Minnesota is not just a great place to live and study but also a place with a fascinating history and many historical landmarks.

Minnesota became the 32nd state in the United States on May 11, 1858. Over the course of the decades that followed Minnesota has been the stage for cultural development, technological advancement and the home of great leaders. It is where the first successful open heart surgery was completed, it was at the forefront of America’s industrial development, and it is/was the home of leaders in culture, business and the sporting world.

F. Scott Fitzgerald (author), Roger Maris (athlete), Bob Dylan (musician), Josh Hartnett (actor), Judy Garland (actress), Lindsey Vonn (Olympic gold-midlist in skiing), Laura Ingalls Wilder (author), Greg LeMond (winner of the Tour de France), Charles Lindberg (aviator), Joel and Ethan Cohen (film directors), Walter Mondale (politician and former US Vice President), the Mayo brothers (physicians and founders of the Mayo Clinic) and Prince (musician) are all native Minnesotans. As you will see during your studies at Minnesota, we are a state with a colorful past and a bright future.

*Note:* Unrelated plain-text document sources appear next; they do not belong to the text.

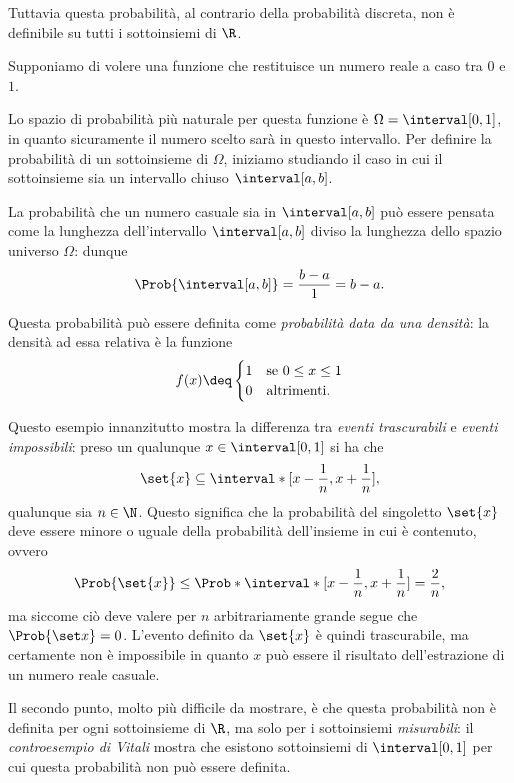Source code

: Tuttavia questa probabilità, al contrario della probabilità discreta, non è definibile su tutti i sottoinsiemi di $\R$.
\begin{example}
    Supponiamo di volere una funzione che restituisce un numero reale a caso tra $0$ e $1$.

    Lo spazio di probabilità più naturale per questa funzione è $\Omega = \interval[{0, 1}]$, in quanto sicuramente il numero scelto sarà in questo intervallo. Per definire la probabilità di un sottoinsieme di $\Omega$, iniziamo studiando il caso in cui il sottoinsieme sia un intervallo chiuso $\interval[{a, b}]$.

    La probabilità che un numero casuale sia in $\interval[{a, b}]$ può essere pensata come la lunghezza dell'intervallo $\interval[{a, b}]$ diviso la lunghezza dello spazio universo $\Omega$: dunque \[
        \Prob{\interval[{a, b}]} = \frac{b - a}{1} = b - a.    
    \]

    Questa probabilità può essere definita come \emph{probabilità data da una densità}: la densità ad essa relativa è la funzione \[
        f(x) \deq \begin{cases}
            1 &\text{se } 0 \leq x \leq 1\\
            0 &\text{altrimenti}.
        \end{cases}    
    \]

    Questo esempio innanzitutto mostra la differenza tra \emph{eventi trascurabili} e \emph{eventi impossibili}: preso un qualunque $x \in \interval[{0, 1}]$ si ha che \[
        \set{x} \subseteq \interval*[{x - \frac1n, x + \frac{1}{n}}],    
    \] qualunque sia $n \in \N$. Questo significa che la probabilità del singoletto $\set{x}$ deve essere minore o uguale della probabilità dell'insieme in cui è contenuto, ovvero \[
        \Prob{\set{x}} \leq \Prob*{\interval*[{x - \frac1n, x + \frac1n}]} = \frac2n,    
    \] ma siccome ciò deve valere per $n$ arbitrariamente grande segue che $\Prob{\set x} = 0$. L'evento definito da $\set{x}$ è quindi trascurabile, ma certamente non è impossibile in quanto $x$ può essere il risultato dell'estrazione di un numero reale casuale.

    Il secondo punto, molto più difficile da mostrare, è che questa probabilità non è definita per ogni sottoinsieme di $\R$, ma solo per i sottoinsiemi \emph{misurabili}: il \emph{controesempio di Vitali} mostra che esistono sottoinsiemi di $\interval[{0, 1}]$ per cui questa probabilità non può essere definita. 
\end{example}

Minnesota Historical Places

Minnesota History Center

An interactive museum with both permanent and changing exhibits, the Minnesota History Center hosts concerts, lectures, family days and other special events throughout the year. The building is also home to the Minnesota Historical Society library and archives, a research destination for schoolchildren, family historians and academics.”

James J. Hill House

Rugged stone, massive scale, fine detail and ingenious mechanical systems recall the powerful presence of James J. Hill, builder of the Great Northern Railway. Guides lead tours that help you imagine family and servant life in the Gilded Age mansion, the setting of the public and private lives of the Hill family. Visit the James J. Hill House.

Mill City Museum

Built into the ruins of what was once the world’s largest flour mill, Mill City Museum is located on the historic Mississippi Riverfront. Here, visitors of all ages learn about the intertwined histories of the flour industry, the river, and the city of Minneapolis.

Split Rock Lighthouse

Shipwrecks from a mighty 1905 November gale prompted this rugged landmark’s construction. Completed by the U.S. Lighthouse Service in 1910, Split Rock Light Station was soon one of Minnesota’s best known landmarks. Restored to its 1920s appearance, the lighthouse offers a glimpse of lighthouse life in this remote and spectacular setting.

Historic Fort Snelling

Built in the early 1820s, Historic Fort Snelling is a great place to learn about military history from before the Civil War through World War II, fur trade history, slavery in Minnesota, the U.S.-Dakota War of 1862, and much more! Its location – at the junction of the Minnesota and Mississippi Rivers – has been significant for centuries to many American Indian communities.